Дарья Калинина - С царского плеча
— Где его дом?
— Назареи живут со своими родными или одни в отдельном доме. Заводить жен или свои собственные семьи им запрещено.
— И где живет Виссарион?
— Вместе с отцом. Ему выделена часть отцовского дома с отдельным входом.
— Так чего же мы ждем? Скорее туда!
Вход в жилище Виссариона находился во дворе дома. Если к самому отцу Захарию можно было попасть, войдя с улицы, то для того, чтобы проникнуть к его сыну — назарею, надо было пройти по двору, обогнуть дом, и лишь тогда можно было увидеть пристройку, сделанную отцом Захарием для своего отпрыска. Она была вполне добротна и основательна, все необходимое для жизни в ней имелось. Но все равно подруг терзал вопрос, каково это всю жизнь прожить одному?
Встав под окнами, Леша закричал:
— Виссарион! Отзовись!
Но никто не ответил ему. А когда Лешка, толкнув дверь, вошел в пристройку, то там никого не оказалось. Следом за парнем в помещение вошли и четверо сыщиков с Настей. Пристройка была невелика. В ней имелась одна комната, обставленная крайне скромно и даже аскетично. А душевая комната с санузлом, которая также тут имелась, была чисто функциональной. Назареям надлежало соблюдать чистоту не только нравственную и моральную, но также и тщательно следить за чистотой физической, личной гигиене придавалось большое значение.
И пока остальные осматривали жилое помещение, стремясь найти следы присутствия в нем хозяина, Кира осмотрела душевую. Тут имелось одно-единственное темно-серое полотенце, на котором зоркий глаз девушки заметил один длинный светлый волос. И пусть даже назареи и не стригли волос, но все равно появление светлого волоса невольно насторожило Киру. Она прекрасно помнила, что у самого отца Захария волосы были темные. У Лешки тоже. Скорей всего, и его брат должен быть темноволосым.

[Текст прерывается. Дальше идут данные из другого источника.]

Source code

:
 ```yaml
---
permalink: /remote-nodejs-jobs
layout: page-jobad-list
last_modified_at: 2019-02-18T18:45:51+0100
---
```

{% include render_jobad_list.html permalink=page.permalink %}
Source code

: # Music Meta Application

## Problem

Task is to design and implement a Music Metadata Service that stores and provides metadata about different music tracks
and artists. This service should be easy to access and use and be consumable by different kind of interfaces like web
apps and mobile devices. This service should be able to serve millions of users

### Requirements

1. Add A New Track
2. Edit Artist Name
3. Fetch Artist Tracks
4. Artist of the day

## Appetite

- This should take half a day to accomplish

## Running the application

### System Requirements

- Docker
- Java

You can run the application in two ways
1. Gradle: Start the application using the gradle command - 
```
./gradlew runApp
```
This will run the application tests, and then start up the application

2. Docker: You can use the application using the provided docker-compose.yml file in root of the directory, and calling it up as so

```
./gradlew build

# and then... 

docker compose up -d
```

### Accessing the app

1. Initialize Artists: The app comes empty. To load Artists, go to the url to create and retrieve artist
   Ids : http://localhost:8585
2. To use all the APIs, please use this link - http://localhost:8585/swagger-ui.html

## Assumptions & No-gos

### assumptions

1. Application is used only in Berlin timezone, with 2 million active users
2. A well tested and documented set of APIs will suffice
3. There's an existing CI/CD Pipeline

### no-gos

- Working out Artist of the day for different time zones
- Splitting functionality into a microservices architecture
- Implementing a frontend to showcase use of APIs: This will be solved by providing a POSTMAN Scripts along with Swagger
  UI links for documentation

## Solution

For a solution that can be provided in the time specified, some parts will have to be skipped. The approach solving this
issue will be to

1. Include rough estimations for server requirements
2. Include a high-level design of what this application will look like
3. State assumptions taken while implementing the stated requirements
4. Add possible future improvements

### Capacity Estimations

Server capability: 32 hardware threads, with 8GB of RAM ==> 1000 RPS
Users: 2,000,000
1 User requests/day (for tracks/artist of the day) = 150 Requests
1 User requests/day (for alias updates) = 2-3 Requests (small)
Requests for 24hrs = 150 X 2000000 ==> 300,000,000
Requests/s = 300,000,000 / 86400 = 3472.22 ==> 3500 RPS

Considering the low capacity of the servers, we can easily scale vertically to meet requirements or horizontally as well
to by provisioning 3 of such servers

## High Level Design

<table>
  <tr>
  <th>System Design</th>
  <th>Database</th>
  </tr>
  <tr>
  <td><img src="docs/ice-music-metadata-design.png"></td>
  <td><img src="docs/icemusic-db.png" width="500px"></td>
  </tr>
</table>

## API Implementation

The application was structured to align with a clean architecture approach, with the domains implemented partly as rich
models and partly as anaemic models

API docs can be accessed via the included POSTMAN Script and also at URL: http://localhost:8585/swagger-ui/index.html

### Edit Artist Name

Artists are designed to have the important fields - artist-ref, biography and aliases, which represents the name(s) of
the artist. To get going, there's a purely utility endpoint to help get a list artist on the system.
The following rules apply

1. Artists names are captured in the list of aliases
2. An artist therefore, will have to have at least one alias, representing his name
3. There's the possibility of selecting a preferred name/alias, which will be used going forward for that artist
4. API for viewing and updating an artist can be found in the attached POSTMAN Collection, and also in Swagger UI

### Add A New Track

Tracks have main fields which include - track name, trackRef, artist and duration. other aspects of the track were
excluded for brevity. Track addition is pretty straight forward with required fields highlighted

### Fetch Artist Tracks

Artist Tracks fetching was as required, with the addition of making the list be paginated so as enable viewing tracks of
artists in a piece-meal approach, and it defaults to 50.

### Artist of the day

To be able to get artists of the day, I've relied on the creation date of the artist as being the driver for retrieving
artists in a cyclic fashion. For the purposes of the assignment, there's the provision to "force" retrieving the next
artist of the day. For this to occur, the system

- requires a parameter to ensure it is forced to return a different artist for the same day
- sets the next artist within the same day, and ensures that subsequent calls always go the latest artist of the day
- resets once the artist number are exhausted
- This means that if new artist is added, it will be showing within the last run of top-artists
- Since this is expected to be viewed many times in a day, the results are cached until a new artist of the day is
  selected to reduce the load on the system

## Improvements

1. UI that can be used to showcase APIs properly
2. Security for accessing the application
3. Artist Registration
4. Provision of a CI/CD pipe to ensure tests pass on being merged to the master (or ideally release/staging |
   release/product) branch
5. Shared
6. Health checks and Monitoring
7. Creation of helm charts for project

— Интересно, — задумалась Кира.
И выйдя из комнаты, спросила у Леши:
— Скажи, а у тебя есть фотография твоего брата?
— Зачем тебе?
— Просто скажи, есть или нет.
— У мамы, я думаю, есть в семейном архиве.
— Хотелось бы взглянуть на твоего брата.
— Мы с ним очень похожи, хотя он и старше меня на добрых двадцать с лишним лет.
— Значит, волосы у него тоже темные?
— Ну да, даже темней моих. Брат только в последнее время начал седеть, но седины совсем немного, у нас в роду почти никто не седеет.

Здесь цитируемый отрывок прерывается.